Wednesday, March 7, 2012

Strange and funny English words part II

Godwottery (noun) [mass noun]
An affected quality of archaism, excessive fussiness, and sentimentality.

Gonzo (adjective)
Relating to or denoting journalism of an exaggerated, subjective, and fictionalized style.
Bizarre or crazy: the woman was either gonzo or stoned.

Goombah (noun)
An associate or accomplice, especially a senior member of a criminal gang.

Hemidemisemiquaver (noun)
A note with the time value of half a demisemiquaver, represented by a large dot with a four-hooked stem. Also called sixty-fourth note.

Hobbledehoy (noun)
A clumsy or awkward youth.
Awkward or clumsy: his hobbledehoy hands.

Hoosegow (noun)
A prison.

Hootenanny (noun) (plural hootenannies)
An informal gathering with folk music: we invited friends to a hootenanny in our backyard [as modifier]: hootenanny numbers.

Jackanapes (noun)
Dated a cheeky or impertinent person.
Archaic a tame monkey.

La-di-da (adjective)
Pretentious or snobbish in manner or speech: do I really sound like a la-di-da society lawyer?

Lickspittle (noun)
A person who behaves obsequiously to those in power: he is a lickspittle for the Establishment.

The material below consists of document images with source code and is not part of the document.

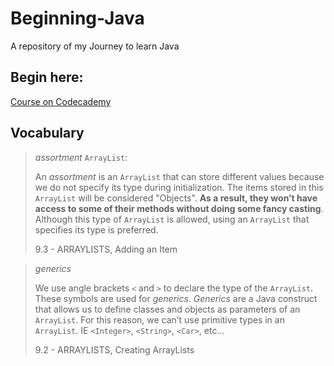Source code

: # Beginning-Java
A repository of my Journey to learn Java

## Begin here:
[Course on Codecademy](https://www.codecademy.com/learn)

## Vocabulary

> _assortment_ `ArrayList`: 
>
> An _assortment_ is an `ArrayList` that can store different values because we do not specify its type during initialization. The items stored in this `ArrayList` will be considered "Objects". **As a result, they won’t have access to some of their methods without doing some fancy casting**. Although this type of `ArrayList` is allowed, using an `ArrayList` that specifies its type is preferred.
>
> 9.3 - ARRAYLISTS, Adding an Item

> _generics_ 
>
> We use angle brackets `<` and `>` to declare the type of the `ArrayList`. These symbols are used for _generics_. _Generics_ are a Java construct that allows us to define classes and objects as parameters of an `ArrayList`. For this reason, we can’t use primitive types in an `ArrayList`. IE `<Integer>`, `<String>`, `<Car>`, etc...
>
> 9.2 - ARRAYLISTS, Creating ArrayLists
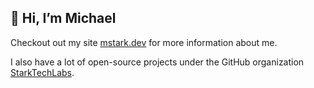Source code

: ## 👋 Hi, I’m Michael

Checkout out my site [mstark.dev](https://mstark.dev) for more information about me.

I also have a lot of open-source projects under the GitHub organization [StarkTechLabs](https://github.com/StarkTechLabs).

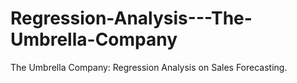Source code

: # Regression-Analysis---The-Umbrella-Company
  The Umbrella Company: Regression Analysis on Sales Forecasting.
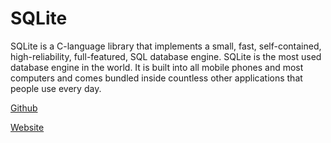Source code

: # SQLite

SQLite is a C-language library that implements a small, fast, self-contained, high-reliability, full-featured, SQL database engine. SQLite is the most used database engine in the world. It is built into all mobile phones and most computers and comes bundled inside countless other applications that people use every day.

[Github](https://github.com/mackyle/sqlite)

[Website](https://sqlite.org/index.html)



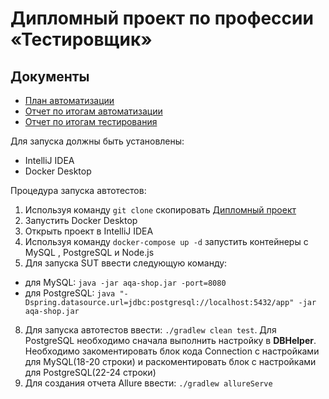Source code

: # Дипломный проект по профессии «Тестировщик»
## Документы
* [План автоматизации](https://github.com/Ollessia/MyDiplom/blob/main/Plan.md)
* [Отчет по итогам автоматизации](https://github.com/Ollessia/MyDiplom/blob/main/Summary.md)
* [Отчет по итогам тестирования](https://github.com/KseniyaLazareva/diplom/blob/main/Report.md)

Для запуска должны быть установлены:
* IntelliJ IDEA
* Docker Desktop

Процедура запуска автотестов:
1. Используя команду `git clone` скопировать [Дипломный проект](https://github.com/KseniyaLazareva/diplom)
2. Запустить Docker Desktop
3. Открыть проект в IntelliJ IDEA
4. Используя команду `docker-compose up -d` запустить контейнеры с  MySQL , PostgreSQL и Node.js
5. Для запуска SUT ввести следующую команду:
- для MySQL: `java -jar aqa-shop.jar -port=8080`
- для PostgreSQL: `java "-Dspring.datasource.url=jdbc:postgresql://localhost:5432/app" -jar aqa-shop.jar `
8. Для запуска автотестов ввести: `./gradlew clean test`. Для PostgreSQL необходимо сначала выполнить настройку в **DBHelper**. Необходимо закоментировать блок кода Connection с настройками для MySQL(18-20 строки) и раскоментировать блок с настройками для PostgreSQL(22-24 строки)
9. Для создания отчета Allure ввести:  `./gradlew allureServe`  
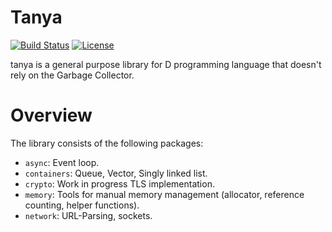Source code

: # Tanya

[![Build Status](https://travis-ci.org/caraus-ecms/tanya.svg?branch=master)](https://travis-ci.org/caraus-ecms/tanya)
[![License](http://img.shields.io/badge/license-MPL2-blue.svg)](https://raw.githubusercontent.com/caraus-ecms/tanya/master/LICENSE)

tanya is a general purpose library for D programming language that doesn't rely on the Garbage Collector.

# Overview

The library consists of the following packages:

* `async`: Event loop.
* `containers`: Queue, Vector, Singly linked list.
* `crypto`: Work in progress TLS implementation.
* `memory`: Tools for manual memory management (allocator, reference counting, helper functions).
* `network`: URL-Parsing, sockets.
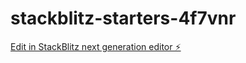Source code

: # stackblitz-starters-4f7vnr

[Edit in StackBlitz next generation editor ⚡️](https://stackblitz.com/~/github.com/Matafur/stackblitz-starters-4f7vnr)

Logorrhea (noun) [mass noun]
A tendency to extreme loquacity.

Lollygag (verb)
(Lollygags, lollygagging, lollygagged)
Spend time aimlessly; idle: she goes to Arizona every January to lollygag in the sun.
[With adverbial of direction] dawdle: we’re lollygagging along.

Mugwump (noun)
A person who remains aloof or independent, especially from party politics.

Mumpsimus (noun)
A traditional custom or idea adhered to although shown to be unreasonable.
A person who obstinately adheres to old customs or ideas in spite of evidence that they are wrong or unreasonable.

Mungo (noun) [mass noun]
Cloth made from recycled woven or felted material.

Oxter (noun)
A person’s armpit.

Panjandrum (noun)
A person who has or claims to have a great deal of authority or influence: the greatest scientific panjandrum of the 19th century [as title]: the Great Panjandrum of this exercise is a management consultant.

Pettifogger (noun)
An inferior legal practitioner, especially one who deals with petty cases or employs dubious practices.

Pronk (verb)
(Of a springbok or other antelope) leap in the air with an arched back and stiff legs, typically as a form of display or when threatened: grysbok were pronking over tall tufts of grass.

Quean (noun)
An impudent or badly behaved girl or woman.
A prostitute.

Quire (noun)
Four sheets of paper or parchment folded to form eight leaves, as in medieval manuscripts.
Any collection of leaves one within another in a manuscript or book: the scribe numbered the quires of his manuscript as well as the leaves.
25 (formerly 24) sheets of paper; one twentieth of a ream: [as partitive]: (a quire of/quires of the package contained two quires of tracing paper.

Ratoon (noun)
A new shoot or sprout springing from the base of a crop plant, especially sugar cane, after cropping.
(Of sugar cane) produce ratoons.
[With object] cut down (a plant) to cause it to produce ratoons: (as adjective ratooned) ratooned plants produce a much earlier crop.

Salopettes (plural noun)
Trousers with a high waist and shoulder straps, typically made of a padded fabric and worn for skiing.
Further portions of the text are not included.